In his opinion, “No Constitution can satisfy all the individual interests of each person, rather it is a commitment to that which implies greater well-being for all. And each Constitution must mean an advance compared to the previous one, as in this case.

“There are important elements, such as respect for individual rights, and for people to be recognized whatever their beliefs. In our religion, we believe in freedom of conscience, because we understand that God made man free to believe or not. That spirit of inclusion and recognition of all, whether based on faith or not, we appreciate in our Constitution.”

The pastor also praised the popular consultation process, noting that from this modifications arose in regard to churches, such as the recognition of their properties, for example, included in the new clause f) of Article 22.

Delgado also noted other aspects of the text that stand out, such as the principle of non-discrimination, according to Article 42. “We accompany all people, from the church, regardless of their social background,” he stressed.

“A Constitution like that which will be submitted for approval is an ideal platform for our work, because our Order is subordinated to the legislation of the country where it is present and participates in the development of society. If Cuba didn’t have a legal system such as it does, this fraternity would not be here.”

This was the simple explanation offered by Esteban Lázaro Aquino Nieto, president of the Rosicrucian Order AMORC National Coordination Committee for Cuba, regarding the importance of the new constitutional text.

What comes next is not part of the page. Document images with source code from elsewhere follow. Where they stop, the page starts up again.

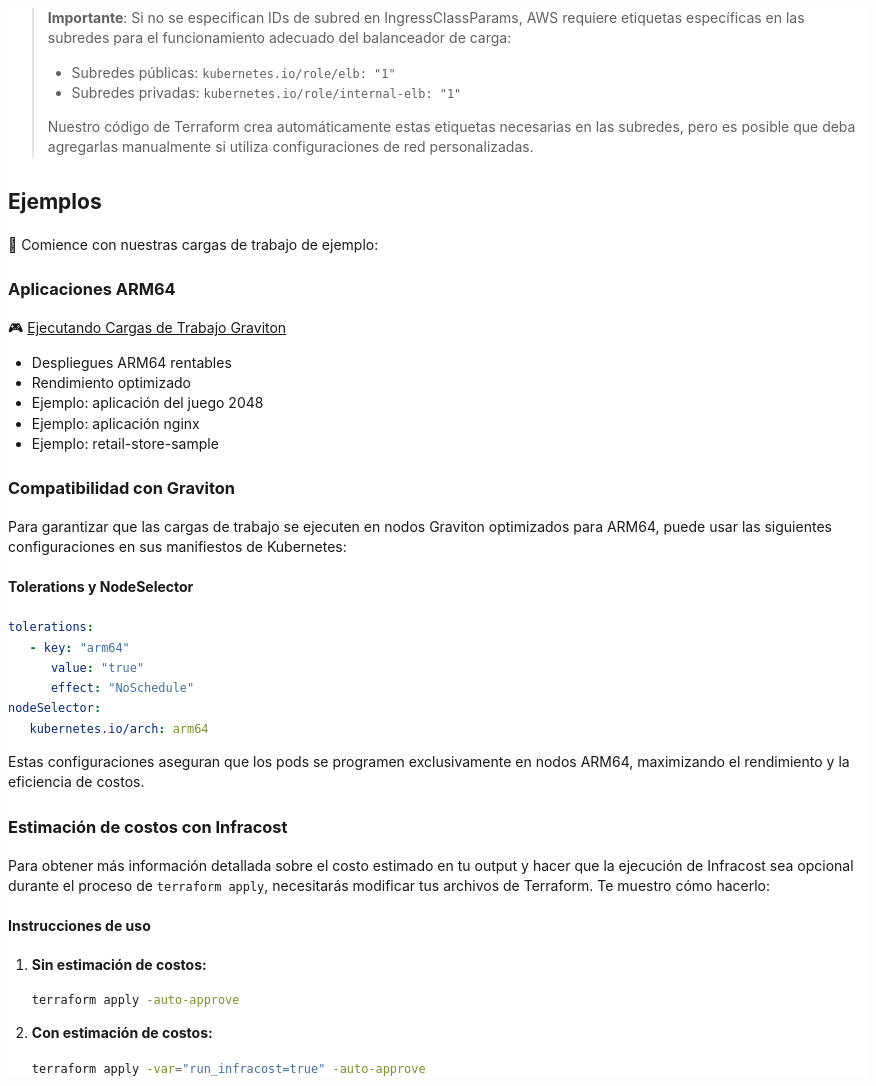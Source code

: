 
> **Importante**: Si no se especifican IDs de subred en IngressClassParams, AWS requiere etiquetas específicas en las subredes para el funcionamiento adecuado del balanceador de carga:
> - Subredes públicas: `kubernetes.io/role/elb: "1"`
> - Subredes privadas: `kubernetes.io/role/internal-elb: "1"`
> 
> Nuestro código de Terraform crea automáticamente estas etiquetas necesarias en las subredes, pero es posible que deba agregarlas manualmente si utiliza configuraciones de red personalizadas.

## Ejemplos

🚀 Comience con nuestras cargas de trabajo de ejemplo:

### Aplicaciones ARM64
🎮 [Ejecutando Cargas de Trabajo Graviton](examples/)
- Despliegues ARM64 rentables
- Rendimiento optimizado
- Ejemplo: aplicación del juego 2048
- Ejemplo: aplicación nginx
- Ejemplo: retail-store-sample

### Compatibilidad con Graviton

Para garantizar que las cargas de trabajo se ejecuten en nodos Graviton optimizados para ARM64, puede usar las siguientes configuraciones en sus manifiestos de Kubernetes:

#### Tolerations y NodeSelector
```yaml
tolerations:
   - key: "arm64"
      value: "true"
      effect: "NoSchedule"
nodeSelector:
   kubernetes.io/arch: arm64
```

Estas configuraciones aseguran que los pods se programen exclusivamente en nodos ARM64, maximizando el rendimiento y la eficiencia de costos.

### Estimación de costos con Infracost
Para obtener más información detallada sobre el costo estimado en tu output y hacer que la ejecución de Infracost sea opcional durante el proceso de `terraform apply`, necesitarás modificar tus archivos de Terraform. Te muestro cómo hacerlo:

#### Instrucciones de uso

1. **Sin estimación de costos:**
   ```bash
   terraform apply -auto-approve
   ```

2. **Con estimación de costos:**
   ```bash
   terraform apply -var="run_infracost=true" -auto-approve
   ```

“Without singling out any particular article or content, I totally approve our Magna Carta. And if I had to highlight a particular value present in the Constitution, I would lean toward respect. We have as a motto the broadest tolerance in the strictest independence, but respect covers a broader concept.”

According to Aquino, this fraternity, present in more than a hundred countries, bases its principles on peace and a profound humanism, which invariably leads to human development in all spheres. The Rosicrucian Order is multi-religious, multiracial, and professes non-discrimination and that, he pointed out, is a statement of respect.

Meanwhile, Josefa Alfonso Sarría, a member of the Path of Light and Love Society, belonging to the Spiritist Federation of Havana, emphasized the way in which the new Constitution favors unity and fraternity among all Cubans.

“We must be genuine; we must accept ourselves as we are, because acceptance is a principle of happiness. And that will to assimilate the diverse, stands out in the Constitution. It’s about coming closer together as a society, believers and non-believers,” the psychiatrist at Calixto García Hospital emphasized.

In the midst of the heterogeneity of beliefs in Cuba, the Constitution, with its renewed content, was a unifying element as, according to Reverend Juan Ramón de la Paz Cerezo, representative of the Episcopal Church of Cuba, our actions should lead us toward “unity, the harmony, and peace of the homeland, which we all love, and are committed to its progress.”